* WHAT YOU NEED TO DO
I would like every record printed again, exactly as shown.

════════

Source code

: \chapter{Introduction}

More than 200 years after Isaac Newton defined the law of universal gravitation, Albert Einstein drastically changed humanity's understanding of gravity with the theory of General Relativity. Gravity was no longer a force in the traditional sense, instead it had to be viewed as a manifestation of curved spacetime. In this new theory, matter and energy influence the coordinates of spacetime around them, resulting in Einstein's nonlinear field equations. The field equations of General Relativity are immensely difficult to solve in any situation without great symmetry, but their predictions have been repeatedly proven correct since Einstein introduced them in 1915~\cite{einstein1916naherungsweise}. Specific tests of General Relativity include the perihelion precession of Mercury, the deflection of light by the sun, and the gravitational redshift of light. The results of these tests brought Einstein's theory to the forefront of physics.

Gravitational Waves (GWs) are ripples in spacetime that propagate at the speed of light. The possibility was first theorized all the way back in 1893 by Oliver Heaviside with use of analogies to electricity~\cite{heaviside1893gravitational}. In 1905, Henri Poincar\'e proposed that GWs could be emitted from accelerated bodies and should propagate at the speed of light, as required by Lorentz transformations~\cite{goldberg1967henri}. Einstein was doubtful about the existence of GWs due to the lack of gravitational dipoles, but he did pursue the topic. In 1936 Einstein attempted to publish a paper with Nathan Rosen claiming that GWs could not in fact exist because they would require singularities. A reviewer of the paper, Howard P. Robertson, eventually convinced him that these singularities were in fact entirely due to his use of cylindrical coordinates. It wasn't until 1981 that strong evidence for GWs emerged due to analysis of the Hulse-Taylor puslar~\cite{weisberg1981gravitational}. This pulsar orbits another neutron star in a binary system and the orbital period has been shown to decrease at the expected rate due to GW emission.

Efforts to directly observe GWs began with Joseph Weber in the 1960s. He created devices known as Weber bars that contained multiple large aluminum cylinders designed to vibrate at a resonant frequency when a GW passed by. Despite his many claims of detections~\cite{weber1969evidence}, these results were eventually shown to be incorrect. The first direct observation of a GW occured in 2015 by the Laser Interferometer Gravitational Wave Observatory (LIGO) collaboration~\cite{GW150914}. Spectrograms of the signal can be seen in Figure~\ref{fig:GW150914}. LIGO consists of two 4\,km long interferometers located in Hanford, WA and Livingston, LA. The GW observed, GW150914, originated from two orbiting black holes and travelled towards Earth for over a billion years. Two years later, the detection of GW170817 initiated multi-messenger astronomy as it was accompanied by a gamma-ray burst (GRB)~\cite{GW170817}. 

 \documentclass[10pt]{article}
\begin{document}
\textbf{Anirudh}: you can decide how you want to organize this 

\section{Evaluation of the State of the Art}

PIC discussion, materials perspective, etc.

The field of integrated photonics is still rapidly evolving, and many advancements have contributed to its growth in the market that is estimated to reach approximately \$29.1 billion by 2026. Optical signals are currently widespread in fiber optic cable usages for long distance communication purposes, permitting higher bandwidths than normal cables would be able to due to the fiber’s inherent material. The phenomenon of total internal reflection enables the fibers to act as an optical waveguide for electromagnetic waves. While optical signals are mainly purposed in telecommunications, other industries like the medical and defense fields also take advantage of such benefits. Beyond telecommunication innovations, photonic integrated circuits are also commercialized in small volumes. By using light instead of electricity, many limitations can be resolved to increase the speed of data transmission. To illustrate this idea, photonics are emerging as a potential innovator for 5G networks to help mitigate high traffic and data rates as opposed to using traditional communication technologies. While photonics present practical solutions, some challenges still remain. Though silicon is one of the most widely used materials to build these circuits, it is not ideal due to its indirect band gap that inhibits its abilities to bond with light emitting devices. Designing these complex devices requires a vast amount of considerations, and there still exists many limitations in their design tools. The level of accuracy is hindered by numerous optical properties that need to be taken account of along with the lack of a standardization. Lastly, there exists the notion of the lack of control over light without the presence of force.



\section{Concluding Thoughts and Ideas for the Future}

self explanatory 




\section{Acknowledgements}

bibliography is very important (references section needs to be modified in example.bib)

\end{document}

════════

* RESPONSE
Source code

: \chapter{Introduction}

More than 200 years after Isaac Newton defined the law of universal gravitation, Albert Einstein drastically changed humanity's understanding of gravity with the theory of General Relativity. Gravity was no longer a force in the traditional sense, instead it had to be viewed as a manifestation of curved spacetime. In this new theory, matter and energy influence the coordinates of spacetime around them, resulting in Einstein's nonlinear field equations. The field equations of General Relativity are immensely difficult to solve in any situation without great symmetry, but their predictions have been repeatedly proven correct since Einstein introduced them in 1915~\cite{einstein1916naherungsweise}. Specific tests of General Relativity include the perihelion precession of Mercury, the deflection of light by the sun, and the gravitational redshift of light. The results of these tests brought Einstein's theory to the forefront of physics.

Gravitational Waves (GWs) are ripples in spacetime that propagate at the speed of light. The possibility was first theorized all the way back in 1893 by Oliver Heaviside with use of analogies to electricity~\cite{heaviside1893gravitational}. In 1905, Henri Poincar\'e proposed that GWs could be emitted from accelerated bodies and should propagate at the speed of light, as required by Lorentz transformations~\cite{goldberg1967henri}. Einstein was doubtful about the existence of GWs due to the lack of gravitational dipoles, but he did pursue the topic. In 1936 Einstein attempted to publish a paper with Nathan Rosen claiming that GWs could not in fact exist because they would require singularities. A reviewer of the paper, Howard P. Robertson, eventually convinced him that these singularities were in fact entirely due to his use of cylindrical coordinates. It wasn't until 1981 that strong evidence for GWs emerged due to analysis of the Hulse-Taylor puslar~\cite{weisberg1981gravitational}. This pulsar orbits another neutron star in a binary system and the orbital period has been shown to decrease at the expected rate due to GW emission.

Efforts to directly observe GWs began with Joseph Weber in the 1960s. He created devices known as Weber bars that contained multiple large aluminum cylinders designed to vibrate at a resonant frequency when a GW passed by. Despite his many claims of detections~\cite{weber1969evidence}, these results were eventually shown to be incorrect. The first direct observation of a GW occured in 2015 by the Laser Interferometer Gravitational Wave Observatory (LIGO) collaboration~\cite{GW150914}. Spectrograms of the signal can be seen in Figure~\ref{fig:GW150914}. LIGO consists of two 4\,km long interferometers located in Hanford, WA and Livingston, LA. The GW observed, GW150914, originated from two orbiting black holes and travelled towards Earth for over a billion years. Two years later, the detection of GW170817 initiated multi-messenger astronomy as it was accompanied by a gamma-ray burst (GRB)~\cite{GW170817}. 

 \documentclass[10pt]{article}
\begin{document}
\textbf{Anirudh}: you can decide how you want to organize this 

\section{Evaluation of the State of the Art}

PIC discussion, materials perspective, etc.

The field of integrated photonics is still rapidly evolving, and many advancements have contributed to its growth in the market that is estimated to reach approximately \$29.1 billion by 2026. Optical signals are currently widespread in fiber optic cable usages for long distance communication purposes, permitting higher bandwidths than normal cables would be able to due to the fiber’s inherent material. The phenomenon of total internal reflection enables the fibers to act as an optical waveguide for electromagnetic waves. While optical signals are mainly purposed in telecommunications, other industries like the medical and defense fields also take advantage of such benefits. Beyond telecommunication innovations, photonic integrated circuits are also commercialized in small volumes. By using light instead of electricity, many limitations can be resolved to increase the speed of data transmission. To illustrate this idea, photonics are emerging as a potential innovator for 5G networks to help mitigate high traffic and data rates as opposed to using traditional communication technologies. While photonics present practical solutions, some challenges still remain. Though silicon is one of the most widely used materials to build these circuits, it is not ideal due to its indirect band gap that inhibits its abilities to bond with light emitting devices. Designing these complex devices requires a vast amount of considerations, and there still exists many limitations in their design tools. The level of accuracy is hindered by numerous optical properties that need to be taken account of along with the lack of a standardization. Lastly, there exists the notion of the lack of control over light without the presence of force.



\section{Concluding Thoughts and Ideas for the Future}

self explanatory 




\section{Acknowledgements}

bibliography is very important (references section needs to be modified in example.bib)

\end{document}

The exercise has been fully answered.